*** Block opens ***

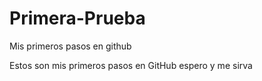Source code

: # Primera-Prueba
Mis primeros pasos en github

Estos son mis primeros pasos en GitHub espero y me sirva
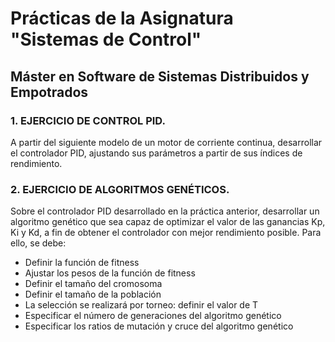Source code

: # Prácticas de la Asignatura "Sistemas de Control"
## Máster en Software de Sistemas Distribuidos y Empotrados

### 1. EJERCICIO DE CONTROL PID.
A partir del siguiente modelo de un motor de corriente continua, desarrollar el controlador PID, ajustando sus parámetros a partir de sus índices de rendimiento.

### 2. EJERCICIO DE ALGORITMOS GENÉTICOS.
Sobre el controlador PID desarrollado en la práctica anterior, desarrollar un algoritmo genético que sea capaz de optimizar el valor de las ganancias Kp, Ki y Kd, a fin de obtener el controlador con mejor rendimiento posible.
Para ello, se debe:
- Definir la función de fitness
- Ajustar los pesos de la función de fitness
- Definir el tamaño del cromosoma
- Definir el tamaño de la población
- La selección se realizará por torneo: definir el valor de T
- Especificar el número de generaciones del algoritmo genético
- Especificar los ratios de mutación y cruce del algoritmo genético
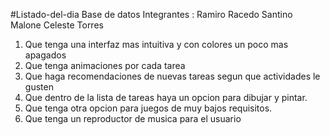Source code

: #Listado-del-dia
Base de datos 
Integrantes : 
Ramiro Racedo
Santino Malone 
Celeste Torres 

1) Que tenga una interfaz mas intuitiva y con colores un poco mas apagados
2) Que tenga animaciones por cada tarea
3) Que haga recomendaciones de nuevas tareas segun que actividades le gusten 
4) Que dentro de la lista de tareas haya un opcion para dibujar y pintar.
5) Que tenga  otra opcion para juegos de muy bajos requisitos. 
6) Que tenga un reproductor de musica para el usuario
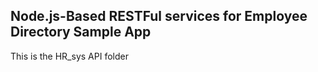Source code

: ## Node.js-Based RESTFul services for Employee Directory Sample App ##

This is the HR_sys API folder

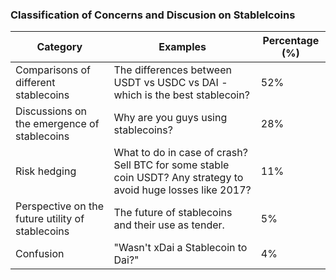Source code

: ### Classification of Concerns and Discusion on Stablelcoins

| Category                                      | Examples                                                                                                            | Percentage (%) |
|--------------------------------------------|---------------------------------------------------------------------------------------------------------------------|----------------|
| Comparisons of different stablecoins       | The differences between USDT vs USDC vs DAI - which is the best stablecoin?                                         | 52%            |
| Discussions on the emergence of stablecoins| Why are you guys using stablecoins?                                                                                 | 28%            |
| Risk hedging                               | What to do in case of crash? Sell BTC for some stable coin USDT? Any strategy to avoid huge losses like 2017?       | 11%            |
| Perspective on the future utility of stablecoins | The future of stablecoins and their use as tender.                                                                    | 5%             |
| Confusion                                  | "Wasn't xDai a Stablecoin to Dai?"                                                                                  | 4%             |
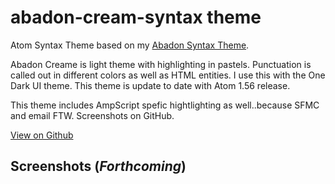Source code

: # abadon-cream-syntax theme

Atom Syntax Theme based on my [Abadon Syntax Theme](https://github.com/Tirjasdyn/Abadon-syntax).

Abadon Creame is light theme with highlighting in pastels. Punctuation is called out in different colors as well as HTML entities. I use this with the One Dark UI theme. This theme is update to date with Atom 1.56 release.

This theme includes AmpScript spefic hightlighting as well..because SFMC and email FTW. Screenshots on GitHub.

[View on Github](https://github.com/Tirjasdyn/AbandonCream-syntax)

## Screenshots (_Forthcoming_)

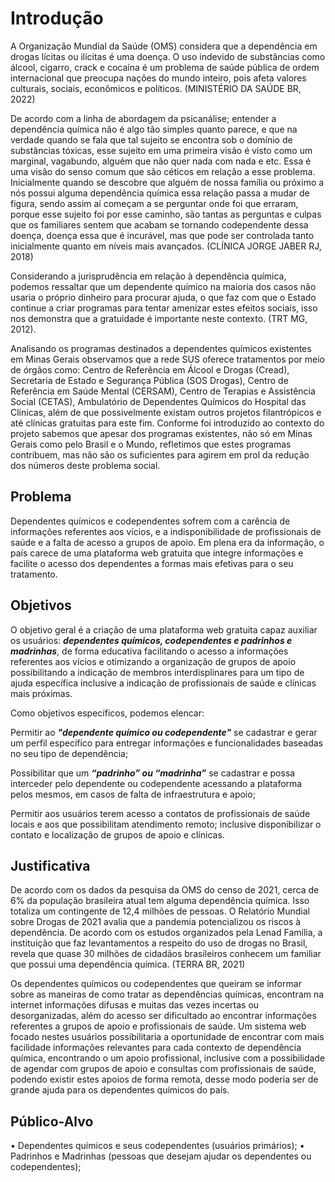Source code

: # Introdução

A Organização Mundial da Saúde (OMS) considera que a dependência em drogas lícitas ou ilícitas é uma doença. O uso indevido de substâncias como álcool, cigarro, crack e cocaína é um problema de saúde pública de ordem internacional que preocupa nações do mundo inteiro, pois afeta valores culturais, sociais, econômicos e políticos. (MINISTÉRIO DA SAÚDE BR, 2022) 

De acordo com a linha de abordagem da psicanálise; entender a dependência química não é algo tão simples quanto parece, e que na verdade quando se fala que tal sujeito se encontra sob o domínio de substâncias tóxicas, esse sujeito em uma primeira visão é visto como um marginal, vagabundo, alguém que não quer nada com nada e etc. Essa é uma visão do senso comum que são céticos em relação a esse problema. Inicialmente quando se descobre que alguém de nossa família ou próximo a nós possui alguma dependência química essa relação passa a mudar de figura, sendo assim aí começam a se perguntar onde foi que erraram, porque esse sujeito foi por esse caminho, são tantas as perguntas e culpas que os familiares sentem que acabam se tornando codependente dessa doença, doença essa que é incurável, mas que pode ser controlada tanto inicialmente quanto em níveis mais avançados. (CLÍNICA JORGE JABER RJ, 2018)  

Considerando a jurisprudência em relação à dependência química, podemos ressaltar que um dependente químico na maioria dos casos não usaria o próprio dinheiro para procurar ajuda, o que faz com que o Estado continue a criar programas para tentar amenizar estes efeitos sociais, isso nos demonstra que a gratuidade é importante neste contexto. (TRT MG, 2012). 

Analisando os programas destinados a dependentes químicos existentes em Minas Gerais observamos que a rede SUS oferece tratamentos por meio de órgãos como: Centro de Referência em Álcool e Drogas (Cread), Secretaria de Estado e Segurança Pública (SOS Drogas), Centro de Referência em Saúde Mental (CERSAM), Centro de Terapias e Assistência Social (CETAS), Ambulatório de Dependentes Químicos do Hospital das Clínicas, além de que possivelmente existam outros projetos filantrópicos e até clínicas gratuitas para este fim. Conforme foi introduzido ao contexto do projeto sabemos que apesar dos programas existentes, não só em Minas Gerais como pelo Brasil e o Mundo, refletimos que estes programas contribuem, mas não são os suficientes para agirem em prol da redução dos números deste problema social. 

## Problema

Dependentes químicos e codependentes sofrem com a carência de informações referentes aos vícios, e a indisponibilidade de profissionais de saúde e a falta de acesso a grupos de apoio. Em plena era da informação, o país carece de uma plataforma web gratuita que integre informações e facilite o acesso dos dependentes a formas mais efetivas para o seu tratamento. 

## Objetivos

O objetivo geral é a criação de uma plataforma web gratuita capaz auxiliar os usuários: ***dependentes químicos, codependentes e padrinhos e madrinhas***, de forma educativa facilitando o acesso a informações referentes aos vícios e otimizando a organização de grupos de apoio possibilitando a indicação de membros interdisplinares para um tipo de ajuda específica inclusive a indicação de profissionais de saúde e clínicas mais próximas. 

Como objetivos específicos, podemos elencar: 

Permitir ao ***"dependente químico ou codependente"*** se cadastrar e gerar um perfil específico para entregar informações e funcionalidades baseadas no seu tipo de dependência; 

Possibilitar que um ***“padrinho” ou “madrinha”*** se cadastrar e possa interceder pelo dependente ou codependente acessando a plataforma pelos mesmos, em casos de falta de infraestrutura e apoio; 

Permitir aos usuários terem acesso a contatos de profissionais de saúde locais e aos que possibilitam atendimento remoto; inclusive disponibilizar o contato e localização de grupos de apoio e clínicas. 

## Justificativa

De acordo com os dados da pesquisa da OMS do censo de 2021, cerca de 6% da
população brasileira atual tem alguma dependência química. Isso totaliza um
contingente de 12,4 milhões de pessoas. O Relatório Mundial sobre Drogas de 2021
avalia que a pandemia potencializou os riscos à dependência. De acordo com os
estudos organizados pela Lenad Família, a instituição que faz levantamentos a
respeito do uso de drogas no Brasil, revela que quase 30 milhões de cidadãos
brasileiros conhecem um familiar que possui uma dependência química. (TERRA BR,
2021)

Os dependentes químicos ou codependentes que queiram se informar sobre as
maneiras de como tratar as dependências químicas, encontram na internet
informações difusas e muitas das vezes incertas ou desorganizadas, além do acesso
ser dificultado ao encontrar informações referentes a grupos de apoio e profissionais
de saúde.
Um sistema web focado nestes usuários possibilitaria a oportunidade de
encontrar com mais facilidade informações relevantes para cada contexto de
dependência química, encontrando o um apoio profissional, inclusive com a
possibilidade de agendar com grupos de apoio e consultas com profissionais de
saúde, podendo existir estes apoios de forma remota, desse modo poderia ser de
grande ajuda para os dependentes químicos do país.

## Público-Alvo

• Dependentes químicos e seus codependentes (usuários primários);
• Padrinhos e Madrinhas (pessoas que desejam ajudar os dependentes ou 
codependentes);
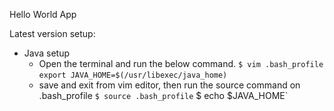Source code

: Hello World App


Latest version setup:
- Java setup
  - Open the terminal and run the below command.
    `$ vim .bash_profile`
    `export JAVA_HOME=$(/usr/libexec/java_home)`
  - save and exit from vim editor, then run the source command on .bash_profile
    `$ source .bash_profile`
    $ echo $JAVA_HOME`
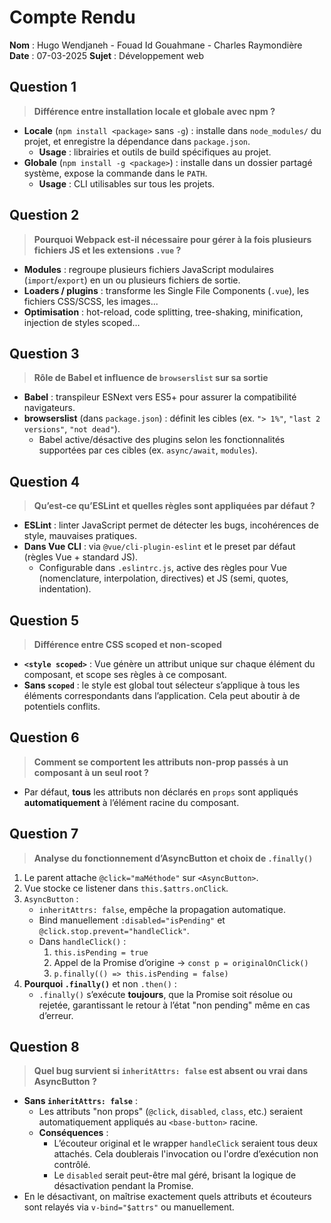 # Compte Rendu

**Nom** : Hugo Wendjaneh - Fouad Id Gouahmane - Charles Raymondière
**Date** : 07-03-2025
**Sujet** : Développement web

## **Question 1**

> **Différence entre installation locale et globale avec npm ?**

- **Locale** (`npm install <package>` sans `-g`) : installe dans `node_modules/` du projet, et enregistre la dépendance dans `package.json`.
  - **Usage** : librairies et outils de build spécifiques au projet.
- **Globale** (`npm install -g <package>`) : installe dans un dossier partagé système, expose la commande dans le `PATH`.
  - **Usage** : CLI utilisables sur tous les projets.

## **Question 2**

> **Pourquoi Webpack est-il nécessaire pour gérer à la fois plusieurs fichiers JS et les extensions `.vue` ?**

- **Modules** : regroupe plusieurs fichiers JavaScript modulaires (`import`/`export`) en un ou plusieurs fichiers de sortie.
- **Loaders / plugins** : transforme les Single File Components (`.vue`), les fichiers CSS/SCSS, les images...
- **Optimisation** : hot-reload, code splitting, tree-shaking, minification, injection de styles scoped…

## **Question 3**

> **Rôle de Babel et influence de `browserslist` sur sa sortie**

- **Babel** : transpileur ESNext vers ES5+ pour assurer la compatibilité navigateurs.
- **browserslist** (dans `package.json`) : définit les cibles (ex. `"> 1%"`, `"last 2 versions"`, `"not dead"`).
  - Babel active/désactive des plugins selon les fonctionnalités supportées par ces cibles (ex. `async/await`, `modules`).

## **Question 4**

> **Qu’est-ce qu’ESLint et quelles règles sont appliquées par défaut ?**

- **ESLint** : linter JavaScript permet de détecter les bugs, incohérences de style, mauvaises pratiques.
- **Dans Vue CLI** : via `@vue/cli-plugin-eslint` et le preset par défaut (règles Vue + standard JS).
  - Configurable dans `.eslintrc.js`, active des règles pour Vue (nomenclature, interpolation, directives) et JS (semi, quotes, indentation).

## **Question 5**

> **Différence entre CSS scoped et non-scoped**

- **`<style scoped>`** : Vue génère un attribut unique sur chaque élément du composant, et scope ses règles à ce composant.
- **Sans `scoped`** : le style est global tout sélecteur s’applique à tous les éléments correspondants dans l’application. Cela peut aboutir à de potentiels conflits.

## **Question 6**

> **Comment se comportent les attributs non-prop passés à un composant à un seul root ?**

- Par défaut, **tous** les attributs non déclarés en `props` sont appliqués **automatiquement** à l’élément racine du composant.

## **Question 7**

> **Analyse du fonctionnement d’AsyncButton et choix de `.finally()`**

1. Le parent attache `@click="maMéthode"` sur `<AsyncButton>`.
2. Vue stocke ce listener dans `this.$attrs.onClick`.
3. `AsyncButton` :
   - `inheritAttrs: false`, empêche la propagation automatique.
   - Bind manuellement `:disabled="isPending"` et `@click.stop.prevent="handleClick"`.
   - Dans `handleClick()` :
     1. `this.isPending = true`
     2. Appel de la Promise d’origine → `const p = originalOnClick()`
     3. `p.finally(() => this.isPending = false)`
4. **Pourquoi `.finally()`** et non `.then()` :
   - `.finally()` s’exécute **toujours**, que la Promise soit résolue ou rejetée, garantissant le retour à l’état "non pending" même en cas d’erreur.

## **Question 8**

> **Quel bug survient si `inheritAttrs: false` est absent ou vrai dans AsyncButton ?**

- **Sans `inheritAttrs: false`** :
  - Les attributs "non props" (`@click`, `disabled`, `class`, etc.) seraient automatiquement appliqués au `<base-button>` racine.
  - **Conséquences** :
    - L’écouteur original et le wrapper `handleClick` seraient tous deux attachés. Cela doublerais l'invocation ou l'ordre d’exécution non contrôlé.
    - Le `disabled` serait peut-être mal géré, brisant la logique de désactivation pendant la Promise.
- En le désactivant, on maîtrise exactement quels attributs et écouteurs sont relayés via `v-bind="$attrs"` ou manuellement.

*** Block closes ***

> YOUR INSTRUCTIONS: Looking at the records above, return exactly the lines from the line with "## **Question 3**" to the line with "- **browserslist** (dans", both ends included.

> TASK ANSWER:
## **Question 3**

> **Rôle de Babel et influence de `browserslist` sur sa sortie**

- **Babel** : transpileur ESNext vers ES5+ pour assurer la compatibilité navigateurs.
- **browserslist** (dans `package.json`) : définit les cibles (ex. `"> 1%"`, `"last 2 versions"`, `"not dead"`).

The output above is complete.